↓↓↓
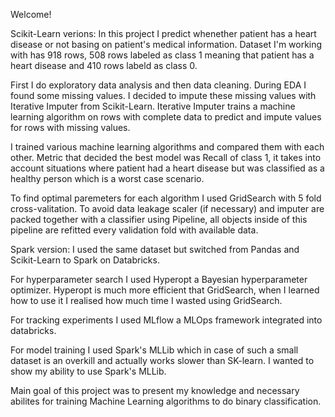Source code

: Welcome!


Scikit-Learn verions:
  In this project I predict whenether patient has a heart disease or not basing on patient's medical information. 
  Dataset I'm working with has 918 rows, 508 rows labeled as class 1 meaning that patient has a heart disease and 410 rows labeld as class 0.

  First I do exploratory data analysis and then data cleaning. During EDA I found some missing values. I decided to impute these missing values with Iterative Imputer    from Scikit-Learn. Iterative Imputer trains a machine learning algorithm on rows with complete data to predict and impute values for rows with missing values.

  I trained various machine learning algorithms and compared them with each other. Metric that decided the best model was Recall of class 1, it takes into account situations where patient had a heart disease but was classified as a healthy person which is a worst case scenario.

  To find optimal paremeters for each algorithm I used GridSearch with 5 fold cross-valitation. To avoid data leakage scaler (if necessary) and imputer are packed together with a classifier using Pipeline, all objects inside of this pipeline are refitted every validation fold with available data. 
  
Spark version:
  I used the same dataset but switched from Pandas and Scikit-Learn to Spark on Databricks. 
  
  For hyperparameter search I used Hyperopt a Bayesian hyperparameter optimizer. Hyperopt is much more efficient that GridSearch, when I learned how to use it I realised how much time I wasted using GridSearch. 
  
  For tracking experiments I used MLflow a MLOps framework integrated into databricks.
  
  For model training I used Spark's MLLib which in case of such a small dataset is an overkill and actually works slower than SK-learn. I wanted to show my ability to use Spark's MLLib.

Main goal of this project was to present my knowledge and necessary abilites for training Machine Learning algorithms to do binary classification.
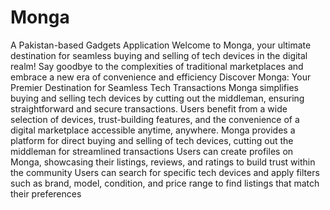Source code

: # Monga
A Pakistan-based Gadgets Application
Welcome to Monga, your ultimate destination for seamless buying and selling of tech devices in the digital realm! Say goodbye to the complexities of traditional marketplaces and embrace a new era of convenience and efficiency
Discover Monga: Your Premier Destination for Seamless Tech Transactions
Monga simplifies buying and selling tech devices by cutting out the middleman, ensuring straightforward and secure transactions. Users benefit from a wide selection of devices, trust-building features, and the convenience of a digital marketplace accessible anytime, anywhere.
Monga provides a platform for direct buying and selling of tech devices, cutting out the middleman for streamlined transactions
Users can create profiles on Monga, showcasing their listings, reviews, and ratings to build trust within the community
Users can search for specific tech devices and apply filters such as brand, model, condition, and price range to find listings that match their preferences
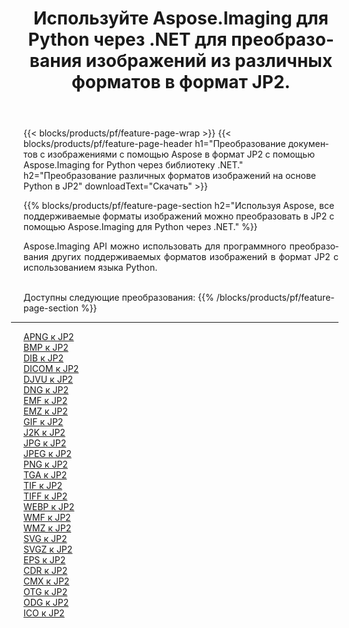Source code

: ﻿---
title: Используйте Aspose.Imaging для Python через .NET для преобразования изображений из различных форматов в формат JP2. 
weight: 3920
url: /ru/python-net/conversion/to/jp2 
lang: ru
langdirlevel: 2
locales: zh-hans,ja,it,ru,de,es,fr,nl,id,lt,pl,pt,vi,tr,ko,zh-hant,ar,hi,th,sv,cs,uk,he
description: Вы можете использовать Aspose.Imaging for Python через библиотеку .NET для преобразования различных форматов в формат JP2.
---

{{< blocks/products/pf/feature-page-wrap >}}
{{< blocks/products/pf/feature-page-header h1="Преобразование документов с изображениями с помощью Aspose в формат JP2 с помощью Aspose.Imaging for Python через библиотеку .NET." h2="Преобразование различных форматов изображений на основе Python в JP2" downloadText="Скачать" >}}


{{% blocks/products/pf/feature-page-section  h2="Используя Aspose, все поддерживаемые форматы изображений можно преобразовать в JP2 с помощью Aspose.Imaging для Python через .NET." %}}
<p align=justify>Aspose.Imaging API можно использовать для программного преобразования других поддерживаемых форматов изображений в формат JP2 с использованием языка Python.</p>
<br/>
Доступны следующие преобразования:
{{% /blocks/products/pf/feature-page-section %}}
<div class="container-fluid productfamilypage bg-gray">
    <div class="convertypes bg-gray agp-content section">
        <div class="container">
		<hr style="margin-left:-20px;"/>
		<div class="row other-converters">
		    <div class='col-md-2 other-converter remove-lp remove-rp'><a href="/imaging/ru/python-net/conversion/apng-to-jp2" >APNG к JP2</a></div>
<div class='col-md-2 other-converter remove-lp remove-rp'><a href="/imaging/ru/python-net/conversion/bmp-to-jp2" >BMP к JP2</a></div>
<div class='col-md-2 other-converter remove-lp remove-rp'><a href="/imaging/ru/python-net/conversion/dib-to-jp2" >DIB к JP2</a></div>
<div class='col-md-2 other-converter remove-lp remove-rp'><a href="/imaging/ru/python-net/conversion/dicom-to-jp2" >DICOM к JP2</a></div>
<div class='col-md-2 other-converter remove-lp remove-rp'><a href="/imaging/ru/python-net/conversion/djvu-to-jp2" >DJVU к JP2</a></div>
<div class='col-md-2 other-converter remove-lp remove-rp'><a href="/imaging/ru/python-net/conversion/dng-to-jp2" >DNG к JP2</a></div>
<div class='col-md-2 other-converter remove-lp remove-rp'><a href="/imaging/ru/python-net/conversion/emf-to-jp2" >EMF к JP2</a></div>
<div class='col-md-2 other-converter remove-lp remove-rp'><a href="/imaging/ru/python-net/conversion/emz-to-jp2" >EMZ к JP2</a></div>
<div class='col-md-2 other-converter remove-lp remove-rp'><a href="/imaging/ru/python-net/conversion/gif-to-jp2" >GIF к JP2</a></div>
<div class='col-md-2 other-converter remove-lp remove-rp'><a href="/imaging/ru/python-net/conversion/j2k-to-jp2" >J2K к JP2</a></div>
<div class='col-md-2 other-converter remove-lp remove-rp'><a href="/imaging/ru/python-net/conversion/jpg-to-jp2" >JPG к JP2</a></div>
<div class='col-md-2 other-converter remove-lp remove-rp'><a href="/imaging/ru/python-net/conversion/jpeg-to-jp2" >JPEG к JP2</a></div>
<div class='col-md-2 other-converter remove-lp remove-rp'><a href="/imaging/ru/python-net/conversion/png-to-jp2" >PNG к JP2</a></div>
<div class='col-md-2 other-converter remove-lp remove-rp'><a href="/imaging/ru/python-net/conversion/tga-to-jp2" >TGA к JP2</a></div>
<div class='col-md-2 other-converter remove-lp remove-rp'><a href="/imaging/ru/python-net/conversion/tif-to-jp2" >TIF к JP2</a></div>
<div class='col-md-2 other-converter remove-lp remove-rp'><a href="/imaging/ru/python-net/conversion/tiff-to-jp2" >TIFF к JP2</a></div>
<div class='col-md-2 other-converter remove-lp remove-rp'><a href="/imaging/ru/python-net/conversion/webp-to-jp2" >WEBP к JP2</a></div>
<div class='col-md-2 other-converter remove-lp remove-rp'><a href="/imaging/ru/python-net/conversion/wmf-to-jp2" >WMF к JP2</a></div>
<div class='col-md-2 other-converter remove-lp remove-rp'><a href="/imaging/ru/python-net/conversion/wmz-to-jp2" >WMZ к JP2</a></div>
<div class='col-md-2 other-converter remove-lp remove-rp'><a href="/imaging/ru/python-net/conversion/svg-to-jp2" >SVG к JP2</a></div>
<div class='col-md-2 other-converter remove-lp remove-rp'><a href="/imaging/ru/python-net/conversion/svgz-to-jp2" >SVGZ к JP2</a></div>
<div class='col-md-2 other-converter remove-lp remove-rp'><a href="/imaging/ru/python-net/conversion/eps-to-jp2" >EPS к JP2</a></div>
<div class='col-md-2 other-converter remove-lp remove-rp'><a href="/imaging/ru/python-net/conversion/cdr-to-jp2" >CDR к JP2</a></div>
<div class='col-md-2 other-converter remove-lp remove-rp'><a href="/imaging/ru/python-net/conversion/cmx-to-jp2" >CMX к JP2</a></div>
<div class='col-md-2 other-converter remove-lp remove-rp'><a href="/imaging/ru/python-net/conversion/otg-to-jp2" >OTG к JP2</a></div>
<div class='col-md-2 other-converter remove-lp remove-rp'><a href="/imaging/ru/python-net/conversion/odg-to-jp2" >ODG к JP2</a></div>
<div class='col-md-2 other-converter remove-lp remove-rp'><a href="/imaging/ru/python-net/conversion/ico-to-jp2" >ICO к JP2</a></div>
                </div>
        </div>
    </div>
</div>
<br/>

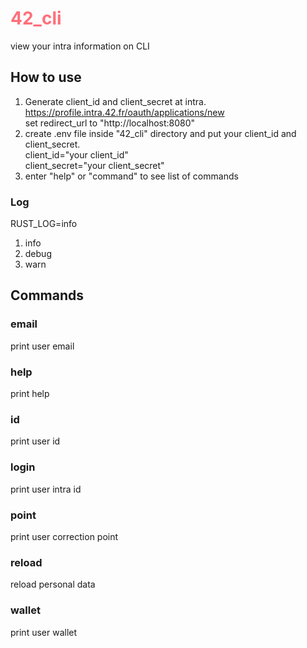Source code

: # <span style="color: rgb(255, 111, 122)"> 42_cli </span>
view your intra information on CLI

## How to use
1. Generate client_id and client_secret at intra.\
https://profile.intra.42.fr/oauth/applications/new  \
set redirect_url to "http://localhost:8080"
2. create .env file inside "42_cli" directory and put your client_id and client_secret.\
	client_id="your client_id" \
	client_secret="your client_secret"
4. enter "help" or "command" to see list of commands

### Log
RUST_LOG=info

1. info
2. debug
3. warn

## Commands
### email
print user email
### help
print help
### id
print user id
### login
print user intra id
### point
print user correction point
### reload
reload personal data
### wallet
print user wallet
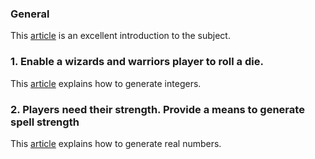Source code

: ### General

This [article][system-random] is an excellent introduction to the subject.

### 1. Enable a wizards and warriors player to roll a die.

This [article][random-integers] explains how to generate integers.

### 2. Players need their strength. Provide a means to generate spell strength

This [article][random-reals] explains how to generate real numbers.

[system-random]: https://docs.microsoft.com/en-us/dotnet/api/system.random?view=netcore-3.1
[random-integers]: https://docs.microsoft.com/en-us/dotnet/api/system.random.next?view=netcore-3.1
[random-reals]: https://docs.microsoft.com/en-us/dotnet/api/system.random.nextdouble?view=netcore-3.1
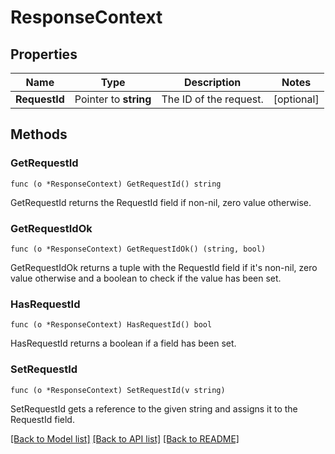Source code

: # ResponseContext

## Properties

Name | Type | Description | Notes
------------ | ------------- | ------------- | -------------
**RequestId** | Pointer to **string** | The ID of the request. | [optional] 

## Methods

### GetRequestId

`func (o *ResponseContext) GetRequestId() string`

GetRequestId returns the RequestId field if non-nil, zero value otherwise.

### GetRequestIdOk

`func (o *ResponseContext) GetRequestIdOk() (string, bool)`

GetRequestIdOk returns a tuple with the RequestId field if it's non-nil, zero value otherwise
and a boolean to check if the value has been set.

### HasRequestId

`func (o *ResponseContext) HasRequestId() bool`

HasRequestId returns a boolean if a field has been set.

### SetRequestId

`func (o *ResponseContext) SetRequestId(v string)`

SetRequestId gets a reference to the given string and assigns it to the RequestId field.


[[Back to Model list]](../README.md#documentation-for-models) [[Back to API list]](../README.md#documentation-for-api-endpoints) [[Back to README]](../README.md)


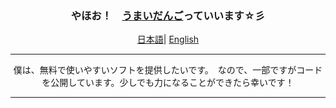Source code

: <div align="center">
    <h3>やほお！　<a href="https://umaidango.github.io/me/">うまいだんご</a>っていいます☆彡 </h3>
    <p align="center">
        <a href="https://github.com/umaidango/umaidango/blob/main/README.md"><span>日本語</span></a>|
        <a href="https://github.com/umaidango/umaidango/blob/main/README_EN.md"><span>English</span></a>
    </p>
  <hr>
  <div>
  僕は、無料で使いやすいソフトを提供したいです。　なので、一部ですがコードを公開しています。少しでも力になることができたら幸いです！
  </div>
  <hr>
 
  </div>
</div>
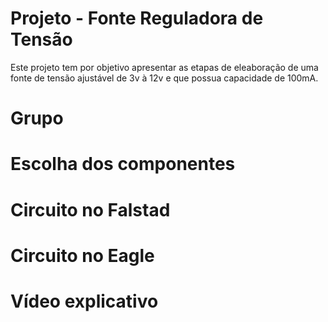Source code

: # Projeto - Fonte Reguladora de Tensão
Este projeto tem por objetivo apresentar as etapas de eleaboração de uma fonte de tensão ajustável de 3v à 12v e que possua capacidade de 100mA.

# Grupo

# Escolha dos componentes

# Circuito no Falstad

# Circuito no Eagle

# Vídeo explicativo
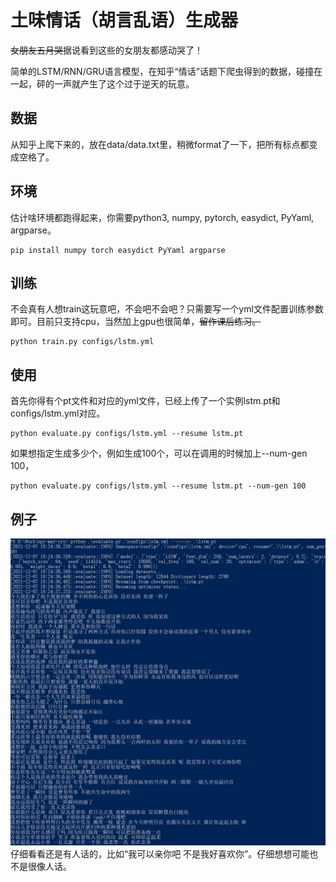 # 土味情话（胡言乱语）生成器
<del>女朋友五月哭</del>据说看到这些的女朋友都感动哭了！

简单的LSTM/RNN/GRU语言模型，在知乎“情话”话题下爬虫得到的数据，碰撞在一起，砰的一声就产生了这个过于逆天的玩意。

## 数据
从知乎上爬下来的，放在data/data.txt里，稍微format了一下，把所有标点都变成空格了。

## 环境
估计啥环境都跑得起来，你需要python3, numpy, pytorch, easydict, PyYaml, argparse。

    pip install numpy torch easydict PyYaml argparse

## 训练
不会真有人想train这玩意吧，不会吧不会吧？只需要写一个yml文件配置训练参数即可。目前只支持cpu，当然加上gpu也很简单，<del>留作课后练习。</del>

    python train.py configs/lstm.yml
    
## 使用
首先你得有个pt文件和对应的yml文件，已经上传了一个实例lstm.pt和configs/lstm.yml对应。

    python evaluate.py configs/lstm.yml --resume lstm.pt

如果想指定生成多少个，例如生成100个，可以在调用的时候加上--num-gen 100，

    python evaluate.py configs/lstm.yml --resume lstm.pt --num-gen 100

## 例子
![avatar](./image/example.jpg)
仔细看看还是有人话的，比如“我可以亲你吧 不是我好喜欢你”。仔细想想可能也不是很像人话。
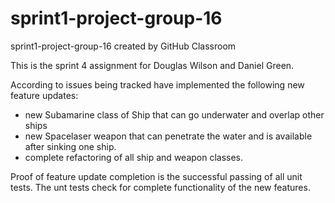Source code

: # sprint1-project-group-16
sprint1-project-group-16 created by GitHub Classroom

This is the sprint 4 assignment for Douglas Wilson and Daniel Green. 

According to issues being tracked have implemented the following new feature updates:
  - new Subamarine class of Ship that can go underwater and overlap other ships
  - new Spacelaser weapon that can penetrate the water and is available after sinking one ship.
  - complete refactoring of all ship and weapon classes.
  
Proof of feature update completion is the successful passing of all unit tests. 
The unt tests check for complete functionality of the new features.
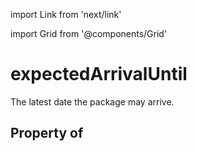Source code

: import Link from 'next/link'
  
import Grid from '@components/Grid'

# expectedArrivalUntil

The latest date the package may arrive.

## Property of



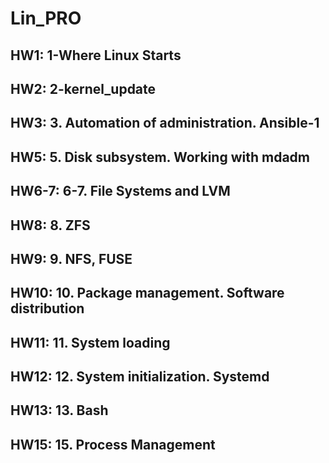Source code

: # Lin_PRO
HW1: 1-Where Linux Starts
---
HW2: 2-kernel_update
---
HW3: 3. Automation of administration. Ansible-1
---
HW5: 5. Disk subsystem. Working with mdadm
---
HW6-7: 6-7. File Systems and LVM
---
HW8: 8. ZFS
---
HW9: 9. NFS, FUSE
---
HW10: 10. Package management. Software distribution
---
HW11: 11. System loading
---
HW12: 12. System initialization. Systemd
---
HW13: 13. Bash
---
HW15: 15. Process Management
---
↑↑↑
Task details:
Please show every line of the entries above that contains the word "SetRequestId".

Written answer:
### SetRequestId
`func (o *ResponseContext) SetRequestId(v string)`
SetRequestId gets a reference to the given string and assigns it to the RequestId field.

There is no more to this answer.